» What is required
If you see a picture in the data below, omit it and copy the rest exactly.
——————————
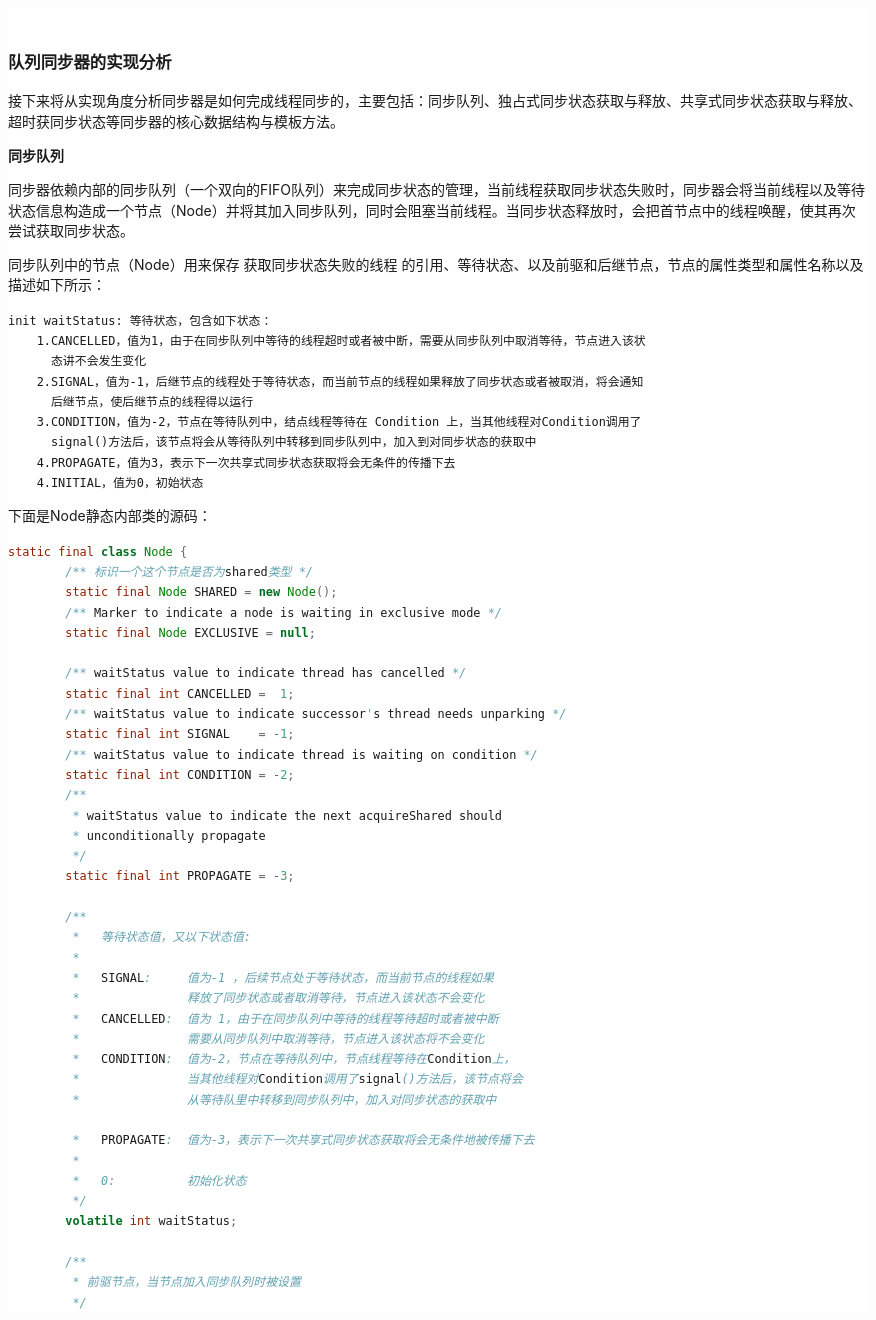 <br>



### 队列同步器的实现分析

接下来将从实现角度分析同步器是如何完成线程同步的，主要包括：同步队列、独占式同步状态获取与释放、共享式同步状态获取与释放、超时获同步状态等同步器的核心数据结构与模板方法。

**同步队列**

同步器依赖内部的同步队列（一个双向的FIFO队列）来完成同步状态的管理，当前线程获取同步状态失败时，同步器会将当前线程以及等待状态信息构造成一个节点（Node）并将其加入同步队列，同时会阻塞当前线程。当同步状态释放时，会把首节点中的线程唤醒，使其再次尝试获取同步状态。

同步队列中的节点（Node）用来保存 获取同步状态失败的线程 的引用、等待状态、以及前驱和后继节点，节点的属性类型和属性名称以及描述如下所示：

```default
init waitStatus: 等待状态，包含如下状态：
	1.CANCELLED，值为1，由于在同步队列中等待的线程超时或者被中断，需要从同步队列中取消等待，节点进入该状
	  态讲不会发生变化
	2.SIGNAL，值为-1，后继节点的线程处于等待状态，而当前节点的线程如果释放了同步状态或者被取消，将会通知
	  后继节点，使后继节点的线程得以运行
	3.CONDITION，值为-2，节点在等待队列中，结点线程等待在 Condition 上，当其他线程对Condition调用了
	  signal()方法后，该节点将会从等待队列中转移到同步队列中，加入到对同步状态的获取中
	4.PROPAGATE，值为3，表示下一次共享式同步状态获取将会无条件的传播下去
	4.INITIAL，值为0，初始状态
```

下面是Node静态内部类的源码：

```java
static final class Node {  
        /** 标识一个这个节点是否为shared类型 */  
        static final Node SHARED = new Node();  
        /** Marker to indicate a node is waiting in exclusive mode */  
        static final Node EXCLUSIVE = null;  
  
        /** waitStatus value to indicate thread has cancelled */  
        static final int CANCELLED =  1;  
        /** waitStatus value to indicate successor's thread needs unparking */  
        static final int SIGNAL    = -1;  
        /** waitStatus value to indicate thread is waiting on condition */  
        static final int CONDITION = -2;  
        /** 
         * waitStatus value to indicate the next acquireShared should 
         * unconditionally propagate 
         */  
        static final int PROPAGATE = -3;  
  
        /** 
         *   等待状态值，又以下状态值: 
         * 
         *   SIGNAL:     值为-1 ，后续节点处于等待状态，而当前节点的线程如果 
         *               释放了同步状态或者取消等待，节点进入该状态不会变化           
         *   CANCELLED:  值为 1，由于在同步队列中等待的线程等待超时或者被中断 
         *               需要从同步队列中取消等待，节点进入该状态将不会变化                     
         *   CONDITION:  值为-2，节点在等待队列中，节点线程等待在Condition上， 
         *               当其他线程对Condition调用了signal()方法后，该节点将会 
         *               从等待队里中转移到同步队列中，加入对同步状态的获取中 
         
         *   PROPAGATE:  值为-3，表示下一次共享式同步状态获取将会无条件地被传播下去 
         *             
         *   0:          初始化状态 
         */  
        volatile int waitStatus;  
  
        /** 
         * 前驱节点，当节点加入同步队列时被设置 
         */  
```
——————————
» Your response
 <br>



### 队列同步器的实现分析

接下来将从实现角度分析同步器是如何完成线程同步的，主要包括：同步队列、独占式同步状态获取与释放、共享式同步状态获取与释放、超时获同步状态等同步器的核心数据结构与模板方法。

**同步队列**

同步器依赖内部的同步队列（一个双向的FIFO队列）来完成同步状态的管理，当前线程获取同步状态失败时，同步器会将当前线程以及等待状态信息构造成一个节点（Node）并将其加入同步队列，同时会阻塞当前线程。当同步状态释放时，会把首节点中的线程唤醒，使其再次尝试获取同步状态。

同步队列中的节点（Node）用来保存 获取同步状态失败的线程 的引用、等待状态、以及前驱和后继节点，节点的属性类型和属性名称以及描述如下所示：

```default
init waitStatus: 等待状态，包含如下状态：
	1.CANCELLED，值为1，由于在同步队列中等待的线程超时或者被中断，需要从同步队列中取消等待，节点进入该状
	  态讲不会发生变化
	2.SIGNAL，值为-1，后继节点的线程处于等待状态，而当前节点的线程如果释放了同步状态或者被取消，将会通知
	  后继节点，使后继节点的线程得以运行
	3.CONDITION，值为-2，节点在等待队列中，结点线程等待在 Condition 上，当其他线程对Condition调用了
	  signal()方法后，该节点将会从等待队列中转移到同步队列中，加入到对同步状态的获取中
	4.PROPAGATE，值为3，表示下一次共享式同步状态获取将会无条件的传播下去
	4.INITIAL，值为0，初始状态
```

下面是Node静态内部类的源码：

```java
static final class Node {  
        /** 标识一个这个节点是否为shared类型 */  
        static final Node SHARED = new Node();  
        /** Marker to indicate a node is waiting in exclusive mode */  
        static final Node EXCLUSIVE = null;  
  
        /** waitStatus value to indicate thread has cancelled */  
        static final int CANCELLED =  1;  
        /** waitStatus value to indicate successor's thread needs unparking */  
        static final int SIGNAL    = -1;  
        /** waitStatus value to indicate thread is waiting on condition */  
        static final int CONDITION = -2;  
        /** 
         * waitStatus value to indicate the next acquireShared should 
         * unconditionally propagate 
         */  
        static final int PROPAGATE = -3;  
  
        /** 
         *   等待状态值，又以下状态值: 
         * 
         *   SIGNAL:     值为-1 ，后续节点处于等待状态，而当前节点的线程如果 
         *               释放了同步状态或者取消等待，节点进入该状态不会变化           
         *   CANCELLED:  值为 1，由于在同步队列中等待的线程等待超时或者被中断 
         *               需要从同步队列中取消等待，节点进入该状态将不会变化                     
         *   CONDITION:  值为-2，节点在等待队列中，节点线程等待在Condition上， 
         *               当其他线程对Condition调用了signal()方法后，该节点将会 
         *               从等待队里中转移到同步队列中，加入对同步状态的获取中 
         
         *   PROPAGATE:  值为-3，表示下一次共享式同步状态获取将会无条件地被传播下去 
         *             
         *   0:          初始化状态 
         */  
        volatile int waitStatus;  
  
        /** 
         * 前驱节点，当节点加入同步队列时被设置 
         */  
```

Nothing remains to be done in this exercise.